» HOW TO COMPLETE THIS TASK: Pictures stay out; everything else in the records below gets copied exactly.

--------------------------------------------------

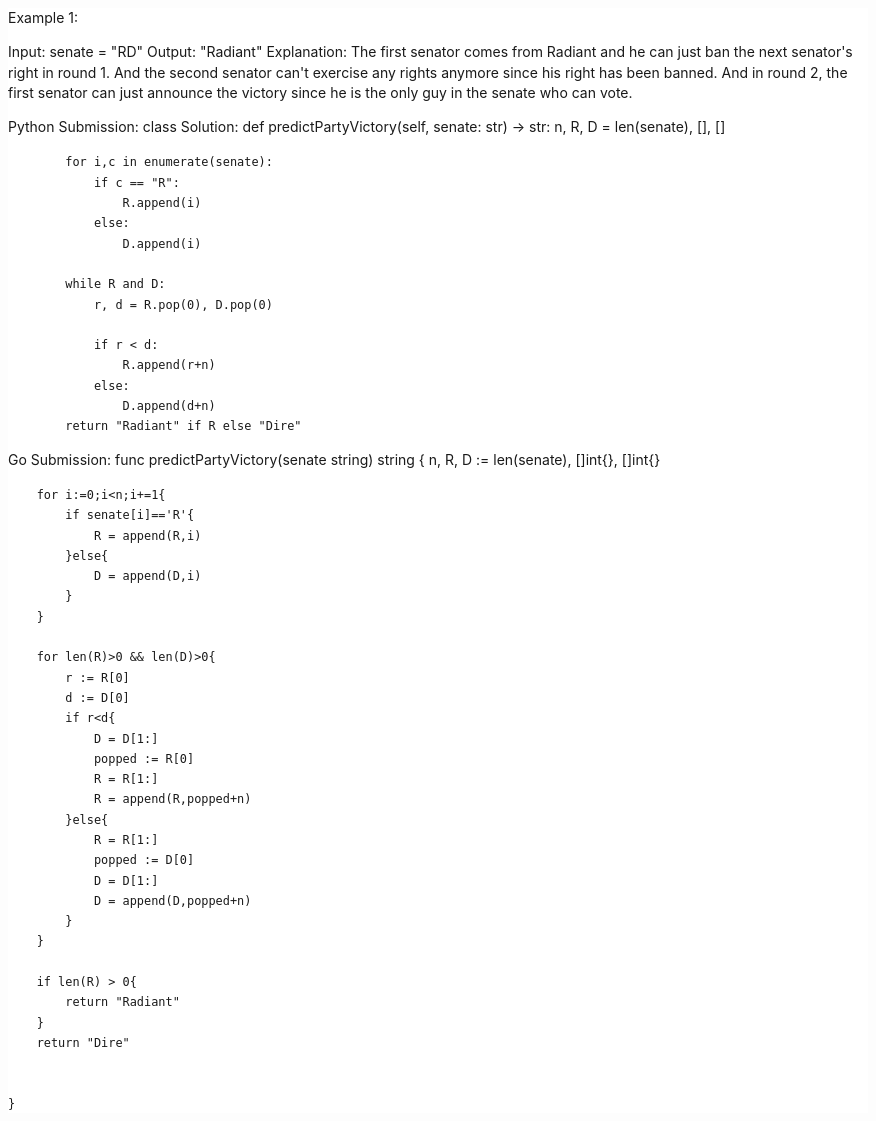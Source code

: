 
Example 1:

Input: senate = "RD"
Output: "Radiant"
Explanation: 
The first senator comes from Radiant and he can just ban the next senator's right in round 1. 
And the second senator can't exercise any rights anymore since his right has been banned. 
And in round 2, the first senator can just announce the victory since he is the only guy in the senate who can vote.

Python Submission:
    class Solution:
        def predictPartyVictory(self, senate: str) -> str:
            n, R, D = len(senate), [], []

            for i,c in enumerate(senate):
                if c == "R":
                    R.append(i)
                else:
                    D.append(i)

            while R and D:
                r, d = R.pop(0), D.pop(0)

                if r < d:
                    R.append(r+n)
                else:
                    D.append(d+n)
            return "Radiant" if R else "Dire"

Go Submission:
    func predictPartyVictory(senate string) string {
        n, R, D := len(senate), []int{}, []int{}

        for i:=0;i<n;i+=1{
            if senate[i]=='R'{
                R = append(R,i)
            }else{
                D = append(D,i)
            }
        }

        for len(R)>0 && len(D)>0{
            r := R[0]
            d := D[0]
            if r<d{
                D = D[1:]
                popped := R[0]
                R = R[1:]
                R = append(R,popped+n)
            }else{
                R = R[1:]
                popped := D[0]
                D = D[1:]
                D = append(D,popped+n)
            }
        }

        if len(R) > 0{
            return "Radiant"
        }
        return "Dire"


    }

--------------------------------------------------

» RESULT:
Source code

: 
Example 1:

Input: senate = "RD"
Output: "Radiant"
Explanation: 
The first senator comes from Radiant and he can just ban the next senator's right in round 1. 
And the second senator can't exercise any rights anymore since his right has been banned. 
And in round 2, the first senator can just announce the victory since he is the only guy in the senate who can vote.

Python Submission:
    class Solution:
        def predictPartyVictory(self, senate: str) -> str:
            n, R, D = len(senate), [], []

            for i,c in enumerate(senate):
                if c == "R":
                    R.append(i)
                else:
                    D.append(i)

            while R and D:
                r, d = R.pop(0), D.pop(0)

                if r < d:
                    R.append(r+n)
                else:
                    D.append(d+n)
            return "Radiant" if R else "Dire"

Go Submission:
    func predictPartyVictory(senate string) string {
        n, R, D := len(senate), []int{}, []int{}

        for i:=0;i<n;i+=1{
            if senate[i]=='R'{
                R = append(R,i)
            }else{
                D = append(D,i)
            }
        }

        for len(R)>0 && len(D)>0{
            r := R[0]
            d := D[0]
            if r<d{
                D = D[1:]
                popped := R[0]
                R = R[1:]
                R = append(R,popped+n)
            }else{
                R = R[1:]
                popped := D[0]
                D = D[1:]
                D = append(D,popped+n)
            }
        }

        if len(R) > 0{
            return "Radiant"
        }
        return "Dire"


    }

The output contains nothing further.